In Geretsberg, Oberösterreich, brach am 8. Jänner 2026 um 15:25 Uhr ein Feuer in einer Garage aus, dessen genaue Ursache derzeit noch unbekannt ist. Der Brand begann laut ersten Informationen mit einem Fahrzeug in der Garage, die mit einem Pkw, zwei Motorrollern, E-Bikes, Fahrrädern und verschiedenen Werkzeugen vollgepackt war. Die Alarmierung der Feuerwehren Geretsberg, Franking und Haigermoos erfolgte um 15:23 Uhr, wobei die Einsatzkräfte schnell reagierten und ein Übergreifen der Flammen auf das angrenzende Wohngebäude sowie ein Nebengebäude verhinderten.

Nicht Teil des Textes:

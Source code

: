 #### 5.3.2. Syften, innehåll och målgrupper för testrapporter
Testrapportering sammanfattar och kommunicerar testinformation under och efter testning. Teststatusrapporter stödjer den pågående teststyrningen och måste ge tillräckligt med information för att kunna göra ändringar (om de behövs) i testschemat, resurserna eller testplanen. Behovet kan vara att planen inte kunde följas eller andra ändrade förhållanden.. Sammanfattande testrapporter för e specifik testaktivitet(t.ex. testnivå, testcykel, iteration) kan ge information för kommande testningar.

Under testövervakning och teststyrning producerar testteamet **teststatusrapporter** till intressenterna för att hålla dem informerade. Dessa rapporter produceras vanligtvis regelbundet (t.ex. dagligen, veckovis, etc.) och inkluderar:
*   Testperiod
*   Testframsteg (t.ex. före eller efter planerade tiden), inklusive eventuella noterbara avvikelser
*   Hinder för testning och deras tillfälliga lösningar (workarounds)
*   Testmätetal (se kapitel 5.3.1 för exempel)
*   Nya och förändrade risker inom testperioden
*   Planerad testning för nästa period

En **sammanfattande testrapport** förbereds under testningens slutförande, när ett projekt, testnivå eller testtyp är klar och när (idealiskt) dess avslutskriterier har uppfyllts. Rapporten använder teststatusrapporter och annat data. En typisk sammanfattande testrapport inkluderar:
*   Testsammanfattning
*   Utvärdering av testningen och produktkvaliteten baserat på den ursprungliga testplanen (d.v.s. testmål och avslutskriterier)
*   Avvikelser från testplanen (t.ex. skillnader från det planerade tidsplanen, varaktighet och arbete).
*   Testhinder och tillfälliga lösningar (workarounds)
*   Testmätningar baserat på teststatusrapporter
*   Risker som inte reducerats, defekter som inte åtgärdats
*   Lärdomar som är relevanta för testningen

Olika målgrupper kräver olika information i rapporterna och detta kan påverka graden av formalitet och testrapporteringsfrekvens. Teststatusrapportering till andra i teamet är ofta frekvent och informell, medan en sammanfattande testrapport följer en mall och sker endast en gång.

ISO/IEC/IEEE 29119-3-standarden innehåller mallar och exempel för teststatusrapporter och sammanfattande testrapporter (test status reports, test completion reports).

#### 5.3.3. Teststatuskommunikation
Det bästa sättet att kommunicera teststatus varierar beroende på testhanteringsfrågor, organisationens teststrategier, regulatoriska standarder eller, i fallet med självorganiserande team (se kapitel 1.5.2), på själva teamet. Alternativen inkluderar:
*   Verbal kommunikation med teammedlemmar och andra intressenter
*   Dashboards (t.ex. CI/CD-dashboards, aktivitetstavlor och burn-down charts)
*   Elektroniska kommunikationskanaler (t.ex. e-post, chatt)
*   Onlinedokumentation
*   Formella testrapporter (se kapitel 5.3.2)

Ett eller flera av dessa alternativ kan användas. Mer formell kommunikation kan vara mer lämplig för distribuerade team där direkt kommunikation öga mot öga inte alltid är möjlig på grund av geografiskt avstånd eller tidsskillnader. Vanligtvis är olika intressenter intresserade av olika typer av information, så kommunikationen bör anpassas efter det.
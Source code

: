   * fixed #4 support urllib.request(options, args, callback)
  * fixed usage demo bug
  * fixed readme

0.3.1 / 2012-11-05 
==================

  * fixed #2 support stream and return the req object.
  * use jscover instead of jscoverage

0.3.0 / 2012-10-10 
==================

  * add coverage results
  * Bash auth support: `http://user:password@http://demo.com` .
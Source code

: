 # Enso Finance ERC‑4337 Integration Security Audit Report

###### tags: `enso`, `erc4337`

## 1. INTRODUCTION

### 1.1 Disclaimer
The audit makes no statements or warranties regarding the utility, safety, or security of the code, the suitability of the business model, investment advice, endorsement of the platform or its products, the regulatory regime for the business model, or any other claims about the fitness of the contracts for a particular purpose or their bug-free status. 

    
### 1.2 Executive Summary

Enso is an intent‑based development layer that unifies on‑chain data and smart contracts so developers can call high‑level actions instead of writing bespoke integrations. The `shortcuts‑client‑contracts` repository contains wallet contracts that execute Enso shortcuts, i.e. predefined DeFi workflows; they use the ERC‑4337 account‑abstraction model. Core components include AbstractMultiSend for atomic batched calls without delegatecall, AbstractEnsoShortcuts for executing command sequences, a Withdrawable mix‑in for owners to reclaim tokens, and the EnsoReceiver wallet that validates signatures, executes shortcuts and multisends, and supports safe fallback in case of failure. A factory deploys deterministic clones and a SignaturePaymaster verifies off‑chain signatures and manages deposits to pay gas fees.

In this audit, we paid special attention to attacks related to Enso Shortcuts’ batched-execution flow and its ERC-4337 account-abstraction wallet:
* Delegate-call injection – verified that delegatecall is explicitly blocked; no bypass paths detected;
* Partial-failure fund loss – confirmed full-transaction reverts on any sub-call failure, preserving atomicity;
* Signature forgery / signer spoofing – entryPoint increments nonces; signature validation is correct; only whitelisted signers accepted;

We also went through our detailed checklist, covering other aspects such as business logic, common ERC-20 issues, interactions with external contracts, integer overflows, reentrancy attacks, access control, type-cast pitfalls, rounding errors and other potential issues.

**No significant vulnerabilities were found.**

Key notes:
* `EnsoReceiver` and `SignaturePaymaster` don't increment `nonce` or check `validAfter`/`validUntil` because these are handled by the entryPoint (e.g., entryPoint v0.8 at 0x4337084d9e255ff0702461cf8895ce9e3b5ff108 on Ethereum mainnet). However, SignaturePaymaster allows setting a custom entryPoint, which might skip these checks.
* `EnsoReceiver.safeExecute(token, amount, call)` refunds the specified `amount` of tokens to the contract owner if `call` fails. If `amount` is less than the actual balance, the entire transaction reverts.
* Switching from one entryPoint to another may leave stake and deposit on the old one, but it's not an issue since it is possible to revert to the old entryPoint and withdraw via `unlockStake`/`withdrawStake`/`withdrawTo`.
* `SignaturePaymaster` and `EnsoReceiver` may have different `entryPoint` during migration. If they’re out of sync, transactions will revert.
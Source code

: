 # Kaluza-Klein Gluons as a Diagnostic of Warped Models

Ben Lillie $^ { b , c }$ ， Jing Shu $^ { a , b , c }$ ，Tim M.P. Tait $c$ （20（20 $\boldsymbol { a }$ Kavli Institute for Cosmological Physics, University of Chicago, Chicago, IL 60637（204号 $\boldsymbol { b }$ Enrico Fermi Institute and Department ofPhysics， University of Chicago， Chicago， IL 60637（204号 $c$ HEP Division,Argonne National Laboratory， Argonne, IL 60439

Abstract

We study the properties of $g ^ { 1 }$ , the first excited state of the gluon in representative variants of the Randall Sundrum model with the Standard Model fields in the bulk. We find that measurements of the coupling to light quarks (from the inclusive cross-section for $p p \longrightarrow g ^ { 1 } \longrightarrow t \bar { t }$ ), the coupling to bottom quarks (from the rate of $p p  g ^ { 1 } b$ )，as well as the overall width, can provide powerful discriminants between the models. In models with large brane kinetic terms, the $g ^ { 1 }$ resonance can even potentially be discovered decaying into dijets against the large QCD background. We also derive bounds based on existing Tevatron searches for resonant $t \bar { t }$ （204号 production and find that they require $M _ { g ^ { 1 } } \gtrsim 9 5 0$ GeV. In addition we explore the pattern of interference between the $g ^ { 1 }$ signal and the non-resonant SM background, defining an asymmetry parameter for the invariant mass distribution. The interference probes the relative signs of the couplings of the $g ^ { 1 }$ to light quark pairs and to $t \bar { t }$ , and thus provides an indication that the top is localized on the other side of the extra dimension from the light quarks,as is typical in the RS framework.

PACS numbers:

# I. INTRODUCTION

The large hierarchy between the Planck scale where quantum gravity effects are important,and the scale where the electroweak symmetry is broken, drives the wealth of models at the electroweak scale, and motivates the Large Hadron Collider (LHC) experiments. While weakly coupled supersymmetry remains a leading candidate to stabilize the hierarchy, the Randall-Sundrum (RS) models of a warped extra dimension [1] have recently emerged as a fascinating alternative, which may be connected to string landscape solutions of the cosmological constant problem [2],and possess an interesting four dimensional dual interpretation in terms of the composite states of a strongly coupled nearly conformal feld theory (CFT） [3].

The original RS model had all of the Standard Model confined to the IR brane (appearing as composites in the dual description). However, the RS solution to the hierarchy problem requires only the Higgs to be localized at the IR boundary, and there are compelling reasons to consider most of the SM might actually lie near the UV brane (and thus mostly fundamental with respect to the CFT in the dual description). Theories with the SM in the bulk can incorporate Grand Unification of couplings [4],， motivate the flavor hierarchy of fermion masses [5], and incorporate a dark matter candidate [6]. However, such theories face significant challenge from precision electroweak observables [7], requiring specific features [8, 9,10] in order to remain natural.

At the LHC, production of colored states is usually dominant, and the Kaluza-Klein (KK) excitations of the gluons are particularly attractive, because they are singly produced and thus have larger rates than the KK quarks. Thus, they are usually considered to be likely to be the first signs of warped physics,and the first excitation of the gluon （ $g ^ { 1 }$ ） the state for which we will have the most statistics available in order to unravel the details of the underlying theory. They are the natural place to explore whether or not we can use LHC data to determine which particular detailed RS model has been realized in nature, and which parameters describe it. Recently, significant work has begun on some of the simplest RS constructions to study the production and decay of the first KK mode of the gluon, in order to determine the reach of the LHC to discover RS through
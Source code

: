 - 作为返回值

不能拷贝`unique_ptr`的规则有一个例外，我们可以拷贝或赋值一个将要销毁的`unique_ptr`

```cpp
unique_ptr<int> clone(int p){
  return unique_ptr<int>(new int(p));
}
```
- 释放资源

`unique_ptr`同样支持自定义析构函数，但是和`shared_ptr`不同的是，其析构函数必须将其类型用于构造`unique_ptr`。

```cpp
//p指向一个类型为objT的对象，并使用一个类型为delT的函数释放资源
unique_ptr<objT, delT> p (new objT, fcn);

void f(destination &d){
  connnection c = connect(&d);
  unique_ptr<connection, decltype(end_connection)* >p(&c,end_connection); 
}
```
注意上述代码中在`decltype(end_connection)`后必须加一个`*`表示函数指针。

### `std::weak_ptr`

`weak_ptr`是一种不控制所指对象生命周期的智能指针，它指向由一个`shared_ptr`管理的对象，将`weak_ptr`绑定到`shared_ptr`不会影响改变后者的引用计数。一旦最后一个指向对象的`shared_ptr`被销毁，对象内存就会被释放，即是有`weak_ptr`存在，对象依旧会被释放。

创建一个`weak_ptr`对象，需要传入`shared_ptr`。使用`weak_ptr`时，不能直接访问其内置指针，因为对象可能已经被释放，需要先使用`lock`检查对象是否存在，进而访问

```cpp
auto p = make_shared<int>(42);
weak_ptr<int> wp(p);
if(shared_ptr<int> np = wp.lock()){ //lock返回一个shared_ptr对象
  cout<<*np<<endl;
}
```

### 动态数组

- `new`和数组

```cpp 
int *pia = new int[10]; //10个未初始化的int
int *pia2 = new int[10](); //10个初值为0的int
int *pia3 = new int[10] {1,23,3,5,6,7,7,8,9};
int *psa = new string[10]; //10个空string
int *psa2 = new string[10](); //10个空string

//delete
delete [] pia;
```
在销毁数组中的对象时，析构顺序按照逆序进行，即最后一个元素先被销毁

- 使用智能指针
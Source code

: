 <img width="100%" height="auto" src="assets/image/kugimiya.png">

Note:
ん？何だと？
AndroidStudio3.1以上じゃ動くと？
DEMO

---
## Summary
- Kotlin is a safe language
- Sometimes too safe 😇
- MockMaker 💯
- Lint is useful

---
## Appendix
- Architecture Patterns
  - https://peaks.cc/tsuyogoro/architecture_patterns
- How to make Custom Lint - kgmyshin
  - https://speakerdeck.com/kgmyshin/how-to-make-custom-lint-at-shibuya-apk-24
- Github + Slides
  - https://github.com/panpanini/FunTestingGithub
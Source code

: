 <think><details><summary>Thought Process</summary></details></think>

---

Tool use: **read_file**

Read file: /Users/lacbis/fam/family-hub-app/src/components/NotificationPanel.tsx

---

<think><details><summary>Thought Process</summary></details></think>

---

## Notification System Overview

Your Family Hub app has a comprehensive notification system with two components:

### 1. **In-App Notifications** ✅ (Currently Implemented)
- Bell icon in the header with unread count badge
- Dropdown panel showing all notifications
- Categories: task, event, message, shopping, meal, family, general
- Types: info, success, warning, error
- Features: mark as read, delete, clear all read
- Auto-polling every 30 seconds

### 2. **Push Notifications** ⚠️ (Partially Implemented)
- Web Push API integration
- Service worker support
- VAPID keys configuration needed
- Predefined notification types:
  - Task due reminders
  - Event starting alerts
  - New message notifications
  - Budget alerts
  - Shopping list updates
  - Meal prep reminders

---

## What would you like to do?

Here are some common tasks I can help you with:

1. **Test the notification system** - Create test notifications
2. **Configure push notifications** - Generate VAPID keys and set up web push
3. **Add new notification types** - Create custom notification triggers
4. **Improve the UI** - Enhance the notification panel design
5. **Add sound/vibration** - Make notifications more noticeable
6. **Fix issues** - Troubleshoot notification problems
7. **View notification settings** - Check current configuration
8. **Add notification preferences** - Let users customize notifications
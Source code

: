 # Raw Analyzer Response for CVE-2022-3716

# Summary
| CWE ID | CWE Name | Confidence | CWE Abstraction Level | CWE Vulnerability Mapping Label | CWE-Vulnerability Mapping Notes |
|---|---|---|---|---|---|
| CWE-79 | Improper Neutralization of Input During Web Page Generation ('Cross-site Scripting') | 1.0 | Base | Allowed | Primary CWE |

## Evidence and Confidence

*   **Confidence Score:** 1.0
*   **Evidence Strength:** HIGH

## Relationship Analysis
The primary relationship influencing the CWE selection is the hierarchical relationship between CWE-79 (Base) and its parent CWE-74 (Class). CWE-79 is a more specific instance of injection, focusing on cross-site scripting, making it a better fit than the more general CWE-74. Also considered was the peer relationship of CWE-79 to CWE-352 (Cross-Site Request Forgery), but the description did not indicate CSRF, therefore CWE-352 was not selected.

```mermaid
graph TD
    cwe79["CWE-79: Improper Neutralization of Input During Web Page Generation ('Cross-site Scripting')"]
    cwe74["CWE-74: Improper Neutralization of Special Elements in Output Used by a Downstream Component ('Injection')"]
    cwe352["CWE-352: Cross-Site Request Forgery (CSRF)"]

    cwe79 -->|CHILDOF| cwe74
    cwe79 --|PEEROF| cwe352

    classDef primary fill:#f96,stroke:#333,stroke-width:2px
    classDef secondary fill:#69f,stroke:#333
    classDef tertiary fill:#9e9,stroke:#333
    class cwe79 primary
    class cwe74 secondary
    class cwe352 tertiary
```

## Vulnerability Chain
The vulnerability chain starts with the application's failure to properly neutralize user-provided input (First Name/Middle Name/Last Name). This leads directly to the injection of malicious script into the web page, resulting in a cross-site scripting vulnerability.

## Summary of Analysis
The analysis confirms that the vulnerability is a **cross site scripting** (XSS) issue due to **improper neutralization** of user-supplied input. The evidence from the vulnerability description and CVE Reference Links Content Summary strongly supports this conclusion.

Durch das rasche Eingreifen der Feuerwehr konnte das Feuer unter Kontrolle gebracht werden. Um 16:30 Uhr meldeten die Einsatzkräfte „Brandaus“. Eine 51-jährige Hausbewohnerin, die den Brand entdeckt hatte und die Feuerwehr alarmierte, erlitt dabei leichte Handverletzungen. Ihre verdiente Aufmerksamkeit wird durch ihren mutigen Einsatz hervorgehoben, der möglicherweise Schlimmeres verhindert hat. [Nachrichten] berichtet, dass sie bei der Entdeckung des Feuers im Gebäude verletzt wurde.

Rasches Eingreifen der Feuerwehr

Die Feuerwehr setzte alle verfügbaren Mittel ein, um die Ausbreitung des Feuers zu stoppen. Das schnelle und koordinierte Handeln der Feuerwehrmänner und -frauen sorgte dafür, dass größere Schäden an den benachbarten Gebäuden abgewendet werden konnten. Das schnittige Vorgehen in solch kritischen Situationen hat entscheidende Bedeutung für den Schutz der Anwohner und deren Eigentum.

Laut aktuellen Statistiken des Instituts für Schadenverhütung und Schadenforschung der öffentlichen Versicherer e.V. (IFS) werden jährlich etwa 2.000 Brandursachenermittlungen durchgeführt. Die häufigsten Brandursachen – Elektrizität und menschliches Fehlverhalten – bleiben stabil, während in den letzten Jahren ein Anstieg von Akkubränden festgestellt wurde, was größtenteils auf die zunehmende Anzahl von akkubetriebenen Geräten zurückzuführen ist. [FeuerTrutz] hebt hervor, dass eine detaillierte Auswertung von Schadensfällen von technischem Fachpersonal durchgeführt wird.

Die Brandursachenstatistik bietet wertvolle Erkenntnisse über die Risiken und Präventionsmaßnahmen, die für die Öffentlichkeit von Bedeutung sind. Ein Blick in die Vergangenheit zeigt, dass viele Brände, wie der in Geretsberg, durch rechtzeitige Alarmierung und schnelles Handeln der Feuerwehr eingedämmt oder sogar ganz verhindert werden können.

Der Vorfall in Geretsberg unterstreicht die Wichtigkeit der Brandprävention und der schnellen Reaktion von Einsatzkräften in Notfällen. Anwohner sind aufgefordert, wachsam zu sein und im Brandfall sofort die Feuerwehr zu informieren. Weitere Informationen und Statistiken zur Brandursachenermittlung können auf der Webseite des IFS [IFS] eingesehen werden.